私が7月6日に「原油高はどこまで続くのか」というコラムを書いたときからすると想像もできないほど外貨もオイルも急落している。
結果論から言えば、このときがすべての高値だったという気がしないでもない。
さて、円高も原油安も日本にとっていいニュースであるのに、なぜかメディアは悲観的なコメントばかり流している。
確かに日本の基幹企業であるトヨタやソニーの業績は円安によって悪化するのは間違いないが、1990年代の超円高時代を乗り切ってきた力があり、今でも世界のトップカンパニーの1つなのだからそれほど悲観することはないだろう。
むしろ、食料もエネルギーも輸入に頼らなくてはならない日本にとって、円高は大いにメリットがあることではないのか。
原油価格が最高値を更新し続けた夏場に、あれだけ生き死にの問題だと騒ぎ立てた人たちは、今のうちに備蓄を増やすチャンスだ、将来に備えて安いオイルを買え、と政府になぜ言わないのか、メディアはなぜそれを主張しないのか、呆れてものを言う気にもならない。
それに、そういうことは経済産業大臣である二階俊博氏の仕事のはずであるが、何も聞こえて来ないのは来る総選挙のことで頭がいっぱいなのであろう。

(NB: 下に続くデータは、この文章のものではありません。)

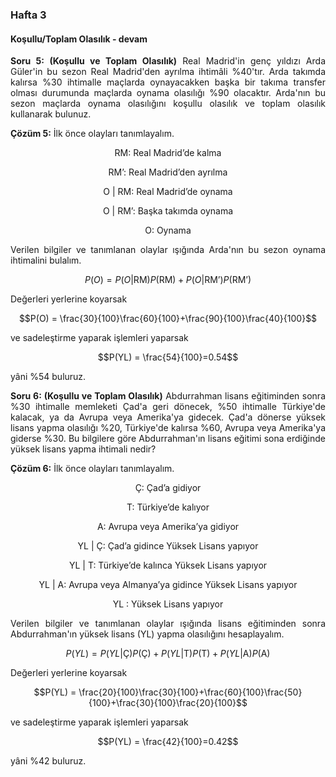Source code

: <h3>Hafta 3</h3>
<h4>Koşullu/Toplam Olasılık - devam</h4>

<p align="justify"><b>Soru 5: (Koşullu ve Toplam Olasılık)</b> Real Madrid'in genç yıldızı Arda Güler'in bu sezon Real Madrid'den ayrılma ihtimâli %40'tır. Arda takımda kalırsa %30 ihtimalle maçlarda oynayacakken başka bir takıma transfer olması durumunda maçlarda oynama olasılığı %90 olacaktır. Arda'nın bu sezon maçlarda oynama olasılığını koşullu olasılık ve toplam olasılık kullanarak bulunuz.</p>

<p align="justify"><b>Çözüm 5:</b> İlk önce olayları tanımlayalım.</p>

$$ \text{RM: Real Madrid'de kalma}$$

$$ \text{RM': Real Madrid'den ayrılma}$$

$$ \text{O | RM: Real Madrid'de oynama}$$

$$ \text{O | RM': Başka takımda oynama}$$

$$ \text{O: Oynama}$$

<p align="justify">Verilen bilgiler ve tanımlanan olaylar ışığında Arda'nın bu sezon oynama ihtimalini bulalım.</p>

$$P(O) = P(O|\text{RM})P(\text{RM})+P(O|\text{RM'})P(\text{RM'})$$

<p align="justify">Değerleri yerlerine koyarsak</p>

$$P(O) = \frac{30}{100}\frac{60}{100}+\frac{90}{100}\frac{40}{100}$$

<p align="justify">ve sadeleştirme yaparak işlemleri yaparsak</p>

$$P(YL) = \frac{54}{100}=0.54$$

<p align="justify">yâni %54 buluruz.</p>

<p align="justify"><b>Soru 6: (Koşullu ve Toplam Olasılık)</b> Abdurrahman lisans eğitiminden sonra %30 ihtimalle memleketi Çad'a geri dönecek, %50 ihtimalle Türkiye'de kalacak, ya da Avrupa veya Amerika'ya gidecek. Çad'a dönerse yüksek lisans yapma olasılığı %20, Türkiye'de kalırsa %60, Avrupa veya Amerika'ya giderse %30. Bu bilgilere göre Abdurrahman'ın lisans eğitimi sona erdiğinde yüksek lisans yapma ihtimali nedir?</p>

<p align="justify"><b>Çözüm 6:</b> İlk önce olayları tanımlayalım.</p>

$$ \text{Ç: Çad'a gidiyor}$$

$$ \text{T: Türkiye'de kalıyor}$$

$$ \text{A: Avrupa veya Amerika'ya gidiyor}$$

$$ \text{YL | Ç: Çad'a gidince Yüksek Lisans yapıyor}$$

$$ \text{YL | T: Türkiye'de kalınca Yüksek Lisans yapıyor}$$

$$ \text{YL | A: Avrupa veya Almanya'ya gidince Yüksek Lisans yapıyor}$$

$$ \text{YL : Yüksek Lisans yapıyor}$$

<p align="justify">Verilen bilgiler ve tanımlanan olaylar ışığında lisans eğitiminden sonra Abdurrahman'ın yüksek lisans (YL) yapma olasılığını hesaplayalım.</p>

$$P(YL) = P(YL|\text{Ç})P(\text{Ç})+P(YL|\text{T})P(\text{T})+P(YL|\text{A})P(\text{A})$$

<p align="justify">Değerleri yerlerine koyarsak</p>

$$P(YL) = \frac{20}{100}\frac{30}{100}+\frac{60}{100}\frac{50}{100}+\frac{30}{100}\frac{20}{100}$$


<p align="justify">ve sadeleştirme yaparak işlemleri yaparsak</p>

$$P(YL) = \frac{42}{100}=0.42$$

<p align="justify">yâni %42 buluruz.</p>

まさに、これらは日本がいかに内向きで、国際化というのは言葉だけが一人歩きしていることを如実に示している。
おそらく、これで日本は千載一遇のチャンスを逃すだろうし、近い将来、原油価格や外貨が反騰すれば、日本は第三次石油危機を迎える可能性が大いにある。

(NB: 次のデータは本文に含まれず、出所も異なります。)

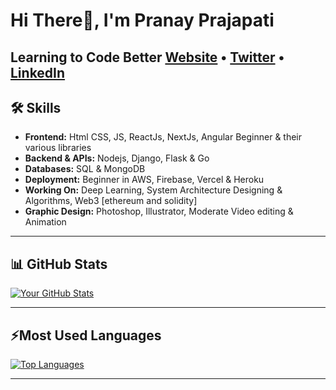 # Hi There👋, I'm Pranay Prajapati
Learning to Code Better
[Website](https://pranay-prajapati.vercel.app/) • [Twitter](https://twitter.com/___Pranay__) • [LinkedIn](https://www.linkedin.com/in/pranay-prajapati-ba510b185/)
---
## 🛠️ Skills

- **Frontend:** Html CSS, JS, ReactJs, NextJs, Angular Beginner & their various libraries
- **Backend & APIs:** Nodejs, Django, Flask & Go
- **Databases:** SQL & MongoDB
- **Deployment:** Beginner in AWS, Firebase, Vercel & Heroku
- **Working On:** Deep Learning, System Architecture Designing & Algorithms, Web3 [ethereum and solidity]
- **Graphic Design:** Photoshop, Illustrator, Moderate Video editing & Animation

---

## 📊 GitHub Stats

[![Your GitHub Stats](https://github-readme-stats.vercel.app/api?username=pranay101&show_icons=true&theme=radical)](https://github.com/anuraghazra/github-readme-stats) 

---
## ⚡Most Used Languages
[![Top Languages](https://github-readme-stats.vercel.app/api/top-langs/?username=pranay101&title_color=ffffff&text_color=c9cacc&icon_color=2bbc8a&bg_color=1d1f21&langs_count=10&layout=compact)](https://github.com/pranay101/pranay101)


---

かつての石油危機のときは日本が高度成長時代のことだったので、官民が一丸となって乗り越えることができたが、第三次が来るとすれば、そこには泥沼のスタグフレーションが待っているだろう。
もし、そうなったら誰が首相になろうと1年や2年でリカバリーすることなんて不可能だし、下手すれば第二、第三の夕張市が出て、いよいよ公務員ですら失業する時代がやってくる。
私が思うに、そのババを政権奪取のチャンスと意気込む小沢民主党に引かせようと、自民党はアホのフリをしている(もしかすると本当にアホかもしれないが)としか思えないほど無策である。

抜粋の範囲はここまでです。